I found this thanks to French journalist Jean-Paul Brouchon. Today a collection of notebooks from Alphonse Steinès are up for sale in Paris at the Christies auction house.
Alphonse Steinès
As I wrote before, Steinès worked for L’Auto and to was responsible was the Tour de France visiting the Pyrenees, the first race in the high mountains. To cut a long story short he made his way up the Tourmalet to determine whether a race could be held on the roads. But on the day conditions were so bad that he ended up needing rescuing. Yet far from being wary, soon as the hypothermia subsided, he fired off a telegram to Paris saying the road was “perfectly passable”.
Like many legends of the Tour de France Steinès’s reconnaissance trip has been told so many times over the years that exaggerations make the tale ever more colourful, with accounts of blizzards, marauding bears and more.
Auction
But now a collection of his notebooks are for sale at auction house Christies, a genuine record rather than legend. There are nine and they are accounts from the race, complete with newspaper cuttings, handwritten results and many observations made during the race, for example “fog so thick you could cut it with a knife“.
The price is expected to reach €4,000-6,000 this afternoon. It’s a lot of money but for me that sounds like a bargain. I can’t inspect them but these are not rare, they are unique. In an age where people pay a premium for “heritage brands”, this is genuine.
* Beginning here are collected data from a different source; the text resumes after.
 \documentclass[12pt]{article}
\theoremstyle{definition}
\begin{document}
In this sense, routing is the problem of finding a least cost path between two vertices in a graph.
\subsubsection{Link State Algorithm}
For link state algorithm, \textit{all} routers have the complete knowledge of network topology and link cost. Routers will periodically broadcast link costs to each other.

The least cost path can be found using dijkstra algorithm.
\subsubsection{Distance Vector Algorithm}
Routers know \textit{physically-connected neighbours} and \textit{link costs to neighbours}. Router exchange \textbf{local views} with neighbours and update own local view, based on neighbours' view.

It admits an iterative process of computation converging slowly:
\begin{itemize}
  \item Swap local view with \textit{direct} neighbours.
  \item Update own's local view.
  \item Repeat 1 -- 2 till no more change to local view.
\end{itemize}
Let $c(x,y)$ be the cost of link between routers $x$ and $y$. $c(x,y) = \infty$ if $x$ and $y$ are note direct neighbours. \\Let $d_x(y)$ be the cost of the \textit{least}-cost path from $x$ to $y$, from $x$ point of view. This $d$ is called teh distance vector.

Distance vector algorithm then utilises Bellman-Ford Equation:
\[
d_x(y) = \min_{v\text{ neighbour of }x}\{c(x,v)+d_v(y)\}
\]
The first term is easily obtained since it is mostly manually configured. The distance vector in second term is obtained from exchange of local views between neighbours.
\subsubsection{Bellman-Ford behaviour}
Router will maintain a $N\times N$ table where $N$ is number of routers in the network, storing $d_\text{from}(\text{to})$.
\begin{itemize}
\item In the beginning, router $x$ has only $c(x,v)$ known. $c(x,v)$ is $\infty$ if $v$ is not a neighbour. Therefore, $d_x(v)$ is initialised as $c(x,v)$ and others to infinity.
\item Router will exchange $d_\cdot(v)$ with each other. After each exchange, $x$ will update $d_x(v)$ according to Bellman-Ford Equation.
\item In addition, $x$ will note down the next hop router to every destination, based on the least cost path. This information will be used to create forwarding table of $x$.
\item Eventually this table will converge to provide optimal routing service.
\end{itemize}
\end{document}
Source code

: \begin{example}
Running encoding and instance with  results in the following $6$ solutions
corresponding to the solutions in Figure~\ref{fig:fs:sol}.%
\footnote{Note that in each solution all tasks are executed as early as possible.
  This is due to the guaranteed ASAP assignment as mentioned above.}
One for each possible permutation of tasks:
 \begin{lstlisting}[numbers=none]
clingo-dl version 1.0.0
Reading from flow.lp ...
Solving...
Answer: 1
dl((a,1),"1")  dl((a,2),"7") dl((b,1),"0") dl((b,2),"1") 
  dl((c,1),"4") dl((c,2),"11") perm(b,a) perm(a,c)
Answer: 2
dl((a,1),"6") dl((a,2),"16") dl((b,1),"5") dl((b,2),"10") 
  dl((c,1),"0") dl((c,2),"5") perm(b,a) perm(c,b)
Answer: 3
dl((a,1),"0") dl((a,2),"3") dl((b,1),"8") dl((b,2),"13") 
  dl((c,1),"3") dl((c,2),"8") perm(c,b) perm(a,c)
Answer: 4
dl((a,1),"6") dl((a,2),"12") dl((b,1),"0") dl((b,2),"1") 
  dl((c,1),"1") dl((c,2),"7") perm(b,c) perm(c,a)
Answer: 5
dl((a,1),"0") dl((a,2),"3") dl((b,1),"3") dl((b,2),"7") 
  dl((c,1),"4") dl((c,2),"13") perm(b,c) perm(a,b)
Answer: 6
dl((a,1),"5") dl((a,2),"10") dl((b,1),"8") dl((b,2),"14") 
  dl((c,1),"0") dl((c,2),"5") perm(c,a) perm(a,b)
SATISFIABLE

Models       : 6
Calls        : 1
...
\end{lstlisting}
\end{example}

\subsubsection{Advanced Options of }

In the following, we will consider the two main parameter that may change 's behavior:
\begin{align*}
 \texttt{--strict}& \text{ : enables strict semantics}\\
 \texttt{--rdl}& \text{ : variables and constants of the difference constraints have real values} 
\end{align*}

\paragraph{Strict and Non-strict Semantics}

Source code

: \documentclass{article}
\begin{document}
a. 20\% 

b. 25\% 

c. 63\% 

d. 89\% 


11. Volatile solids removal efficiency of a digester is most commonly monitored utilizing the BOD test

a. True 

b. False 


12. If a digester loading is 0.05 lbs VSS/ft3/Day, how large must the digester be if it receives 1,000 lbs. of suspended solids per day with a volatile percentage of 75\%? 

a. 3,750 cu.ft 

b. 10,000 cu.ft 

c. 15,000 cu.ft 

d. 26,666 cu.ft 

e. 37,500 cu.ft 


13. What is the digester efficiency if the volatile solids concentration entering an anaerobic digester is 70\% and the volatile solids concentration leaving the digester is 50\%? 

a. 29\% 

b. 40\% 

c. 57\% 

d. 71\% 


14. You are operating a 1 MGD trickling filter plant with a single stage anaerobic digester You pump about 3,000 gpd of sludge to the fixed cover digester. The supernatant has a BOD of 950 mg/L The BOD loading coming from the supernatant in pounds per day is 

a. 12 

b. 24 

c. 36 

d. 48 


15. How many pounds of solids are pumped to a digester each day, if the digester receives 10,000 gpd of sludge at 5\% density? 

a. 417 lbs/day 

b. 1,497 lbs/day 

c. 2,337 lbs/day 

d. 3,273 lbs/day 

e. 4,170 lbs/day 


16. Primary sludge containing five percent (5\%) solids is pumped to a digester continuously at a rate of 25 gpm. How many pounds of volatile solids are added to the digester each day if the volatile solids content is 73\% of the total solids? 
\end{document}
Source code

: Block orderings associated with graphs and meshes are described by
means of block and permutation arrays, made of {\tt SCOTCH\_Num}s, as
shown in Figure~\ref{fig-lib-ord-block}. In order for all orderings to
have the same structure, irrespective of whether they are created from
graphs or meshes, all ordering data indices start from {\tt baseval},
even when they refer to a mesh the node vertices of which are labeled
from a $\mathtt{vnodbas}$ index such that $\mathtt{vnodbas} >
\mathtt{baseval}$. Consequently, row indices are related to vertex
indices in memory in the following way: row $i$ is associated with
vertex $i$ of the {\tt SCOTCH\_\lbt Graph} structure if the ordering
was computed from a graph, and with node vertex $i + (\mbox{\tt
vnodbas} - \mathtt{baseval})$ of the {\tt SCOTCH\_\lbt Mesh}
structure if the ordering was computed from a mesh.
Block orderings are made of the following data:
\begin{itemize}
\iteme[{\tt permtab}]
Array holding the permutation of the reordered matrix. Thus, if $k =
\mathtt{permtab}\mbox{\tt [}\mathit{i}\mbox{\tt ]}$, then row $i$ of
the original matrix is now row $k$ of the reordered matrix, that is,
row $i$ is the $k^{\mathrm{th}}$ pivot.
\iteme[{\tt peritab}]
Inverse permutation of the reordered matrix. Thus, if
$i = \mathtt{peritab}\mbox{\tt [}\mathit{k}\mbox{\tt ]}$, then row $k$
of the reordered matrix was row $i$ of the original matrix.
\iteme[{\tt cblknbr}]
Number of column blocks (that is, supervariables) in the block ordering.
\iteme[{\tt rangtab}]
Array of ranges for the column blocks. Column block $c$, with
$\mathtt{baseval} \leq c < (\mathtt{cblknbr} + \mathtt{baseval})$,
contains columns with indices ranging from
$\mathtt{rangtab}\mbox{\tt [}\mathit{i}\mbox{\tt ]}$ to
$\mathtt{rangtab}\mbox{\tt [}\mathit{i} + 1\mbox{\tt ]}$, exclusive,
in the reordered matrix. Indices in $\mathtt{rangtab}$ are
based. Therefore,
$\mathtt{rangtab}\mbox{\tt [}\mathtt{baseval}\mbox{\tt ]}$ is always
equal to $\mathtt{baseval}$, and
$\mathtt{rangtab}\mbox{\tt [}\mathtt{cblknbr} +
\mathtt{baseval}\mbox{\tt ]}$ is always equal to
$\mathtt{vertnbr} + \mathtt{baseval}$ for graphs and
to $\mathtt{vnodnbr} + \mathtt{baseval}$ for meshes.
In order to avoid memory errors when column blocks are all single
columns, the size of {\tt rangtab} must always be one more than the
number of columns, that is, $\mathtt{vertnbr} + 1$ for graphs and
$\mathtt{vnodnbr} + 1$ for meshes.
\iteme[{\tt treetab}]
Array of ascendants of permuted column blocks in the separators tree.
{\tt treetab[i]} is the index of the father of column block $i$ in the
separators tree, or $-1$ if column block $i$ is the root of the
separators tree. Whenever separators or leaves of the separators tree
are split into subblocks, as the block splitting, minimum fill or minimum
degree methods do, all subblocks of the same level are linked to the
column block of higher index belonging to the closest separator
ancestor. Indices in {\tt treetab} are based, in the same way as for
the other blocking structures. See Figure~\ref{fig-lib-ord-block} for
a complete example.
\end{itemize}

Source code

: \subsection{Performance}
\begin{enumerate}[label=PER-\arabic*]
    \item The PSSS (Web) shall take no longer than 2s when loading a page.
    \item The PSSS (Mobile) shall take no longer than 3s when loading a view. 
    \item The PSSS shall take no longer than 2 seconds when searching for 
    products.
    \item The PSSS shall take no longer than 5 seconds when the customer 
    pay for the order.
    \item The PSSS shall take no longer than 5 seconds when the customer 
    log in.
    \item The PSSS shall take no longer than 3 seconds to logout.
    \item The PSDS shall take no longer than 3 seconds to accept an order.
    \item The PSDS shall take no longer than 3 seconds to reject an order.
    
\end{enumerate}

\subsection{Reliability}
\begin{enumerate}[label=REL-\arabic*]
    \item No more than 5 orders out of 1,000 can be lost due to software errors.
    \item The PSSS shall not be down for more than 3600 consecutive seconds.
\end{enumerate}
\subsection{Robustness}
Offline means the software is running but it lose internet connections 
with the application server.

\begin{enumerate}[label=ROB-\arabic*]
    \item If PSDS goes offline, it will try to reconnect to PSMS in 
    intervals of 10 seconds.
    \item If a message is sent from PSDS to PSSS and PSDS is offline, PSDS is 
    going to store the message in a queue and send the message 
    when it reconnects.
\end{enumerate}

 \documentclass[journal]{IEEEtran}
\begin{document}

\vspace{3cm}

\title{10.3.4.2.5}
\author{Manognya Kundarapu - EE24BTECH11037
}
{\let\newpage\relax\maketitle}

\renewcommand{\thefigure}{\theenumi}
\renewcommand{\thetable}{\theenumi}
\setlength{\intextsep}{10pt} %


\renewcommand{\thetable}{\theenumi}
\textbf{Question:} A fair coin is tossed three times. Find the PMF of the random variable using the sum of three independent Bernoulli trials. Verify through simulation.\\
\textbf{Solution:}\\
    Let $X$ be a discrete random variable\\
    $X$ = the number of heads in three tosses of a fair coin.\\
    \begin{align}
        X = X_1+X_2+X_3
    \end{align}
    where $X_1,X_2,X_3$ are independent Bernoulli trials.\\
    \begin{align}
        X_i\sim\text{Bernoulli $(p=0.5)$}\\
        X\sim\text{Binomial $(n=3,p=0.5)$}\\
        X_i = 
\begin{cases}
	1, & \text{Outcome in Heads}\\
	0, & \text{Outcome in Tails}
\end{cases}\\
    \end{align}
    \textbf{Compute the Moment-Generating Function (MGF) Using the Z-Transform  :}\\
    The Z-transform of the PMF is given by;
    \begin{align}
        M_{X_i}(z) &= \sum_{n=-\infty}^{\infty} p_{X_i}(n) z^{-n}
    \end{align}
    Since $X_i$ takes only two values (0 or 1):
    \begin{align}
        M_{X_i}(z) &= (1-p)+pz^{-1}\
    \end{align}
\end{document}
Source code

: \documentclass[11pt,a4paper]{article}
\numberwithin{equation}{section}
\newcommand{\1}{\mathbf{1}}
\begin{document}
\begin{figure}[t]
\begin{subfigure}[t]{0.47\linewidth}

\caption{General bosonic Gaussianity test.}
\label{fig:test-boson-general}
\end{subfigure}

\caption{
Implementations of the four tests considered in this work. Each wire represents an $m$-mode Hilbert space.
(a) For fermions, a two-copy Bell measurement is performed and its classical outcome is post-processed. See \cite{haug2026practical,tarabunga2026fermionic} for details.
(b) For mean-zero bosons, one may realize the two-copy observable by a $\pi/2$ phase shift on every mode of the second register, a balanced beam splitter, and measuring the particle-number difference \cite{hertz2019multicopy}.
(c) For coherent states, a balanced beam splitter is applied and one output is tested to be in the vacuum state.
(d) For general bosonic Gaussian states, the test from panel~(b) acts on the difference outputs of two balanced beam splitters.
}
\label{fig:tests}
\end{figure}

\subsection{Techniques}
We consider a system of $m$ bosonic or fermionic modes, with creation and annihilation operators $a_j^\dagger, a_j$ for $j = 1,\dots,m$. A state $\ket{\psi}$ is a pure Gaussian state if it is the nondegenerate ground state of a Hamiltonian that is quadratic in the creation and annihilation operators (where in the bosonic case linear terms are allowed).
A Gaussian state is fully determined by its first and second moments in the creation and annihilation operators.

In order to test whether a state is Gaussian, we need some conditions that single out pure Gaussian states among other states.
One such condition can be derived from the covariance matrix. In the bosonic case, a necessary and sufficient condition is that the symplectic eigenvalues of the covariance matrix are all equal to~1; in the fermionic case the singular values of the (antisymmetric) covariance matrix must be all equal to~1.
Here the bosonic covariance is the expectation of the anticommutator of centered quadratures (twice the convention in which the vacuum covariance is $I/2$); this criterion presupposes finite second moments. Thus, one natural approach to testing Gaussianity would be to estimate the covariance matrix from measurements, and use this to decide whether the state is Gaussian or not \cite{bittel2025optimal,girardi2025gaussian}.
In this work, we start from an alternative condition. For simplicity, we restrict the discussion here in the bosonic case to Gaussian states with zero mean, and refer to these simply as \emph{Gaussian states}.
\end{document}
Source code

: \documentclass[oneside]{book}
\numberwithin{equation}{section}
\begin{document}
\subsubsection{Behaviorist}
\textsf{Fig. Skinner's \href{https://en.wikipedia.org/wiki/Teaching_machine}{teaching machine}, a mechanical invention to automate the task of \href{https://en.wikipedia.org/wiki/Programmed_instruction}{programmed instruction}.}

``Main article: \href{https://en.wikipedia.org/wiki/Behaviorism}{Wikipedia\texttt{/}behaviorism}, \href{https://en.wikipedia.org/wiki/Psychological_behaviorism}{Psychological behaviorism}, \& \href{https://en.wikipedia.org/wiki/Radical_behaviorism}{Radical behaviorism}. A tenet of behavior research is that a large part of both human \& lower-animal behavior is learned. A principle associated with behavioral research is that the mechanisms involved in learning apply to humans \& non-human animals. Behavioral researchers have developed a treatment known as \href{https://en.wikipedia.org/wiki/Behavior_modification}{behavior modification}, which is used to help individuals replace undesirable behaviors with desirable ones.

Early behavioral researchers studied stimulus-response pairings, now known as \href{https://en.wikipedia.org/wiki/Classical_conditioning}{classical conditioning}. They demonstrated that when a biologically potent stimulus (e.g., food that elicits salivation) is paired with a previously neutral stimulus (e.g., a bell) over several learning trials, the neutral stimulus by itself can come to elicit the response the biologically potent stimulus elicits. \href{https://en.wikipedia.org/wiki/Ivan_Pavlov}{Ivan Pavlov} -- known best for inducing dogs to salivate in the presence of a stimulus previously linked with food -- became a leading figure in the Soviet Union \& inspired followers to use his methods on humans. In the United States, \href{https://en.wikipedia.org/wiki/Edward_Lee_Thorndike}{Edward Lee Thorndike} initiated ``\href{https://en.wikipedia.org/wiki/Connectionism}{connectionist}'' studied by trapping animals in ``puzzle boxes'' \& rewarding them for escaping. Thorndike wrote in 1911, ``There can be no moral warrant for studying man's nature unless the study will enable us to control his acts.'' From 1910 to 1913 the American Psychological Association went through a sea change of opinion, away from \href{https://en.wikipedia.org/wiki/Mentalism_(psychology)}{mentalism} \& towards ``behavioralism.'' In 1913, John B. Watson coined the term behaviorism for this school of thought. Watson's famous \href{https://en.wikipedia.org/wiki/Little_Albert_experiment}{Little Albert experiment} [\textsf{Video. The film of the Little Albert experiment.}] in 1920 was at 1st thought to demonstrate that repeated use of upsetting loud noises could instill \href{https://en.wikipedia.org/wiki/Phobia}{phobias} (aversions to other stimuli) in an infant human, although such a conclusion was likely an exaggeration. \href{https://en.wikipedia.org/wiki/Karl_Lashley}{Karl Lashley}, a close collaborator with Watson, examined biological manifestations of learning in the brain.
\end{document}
The sale is today and I’d be interested to know who buys them. The books don’t appear to contain any revelations but they are records and documents from the past. As such they contain precious insights into some of the earliest races. It would be nice if they were bought by a museum or made available to historians of the sport. Today the Tour de France is part of France’s cultural heritage and these early notes are important historical documents. But if they go to a private collector I wish them some happy reading.
I find it sad that this piece of cycling heritage maybe lost to the public. Couldn’t ASO or the French state buy this and put it into a museum or at least make a copy? (Maybe they will). This the “patrimoine” of France to a certain extent, at least as I see it.
Instead imagine it going to the Dorel exec. who downsized and closed offices for cheaper labor, oh the irony! Pro cycling has always been a living allegory for exploitation (They weren’t called “les forcats de la route” for nothing) but this is a bit much…
And, btw: four to six thousand euros is “a bargain” only for folks with that or more in their bank accounts… A bargain it is not for the Taiwanese factory worker or the recently laid off welder from Pennsylvania, but who is talking to them?
Oliver: we don’t who is selling here, they might already be lost to the public because they’re in a safe belonging to a private collector already. Now they’re for sale, let’s see where they goes.
Like I said above, it’s certainly a lot of money but some readers will spend this amount on a new bike, whereas this is a genuine historical record. Kept properly, these books won’t go out of fashion, wear out or become outdated or break. Given the historical significance I’d like to see the books go to a museum so they can be both displayed and carefully preserved, all whilst historians and others can have access to them.
Agreed: let’s hope they go to a museum. Keep us posted if you can!
So how much did they sell for and who purchased them?
It appears the lot didn’t sell in the auction, perhaps it didn’t meet the reserve price? But it could that the results were kept private.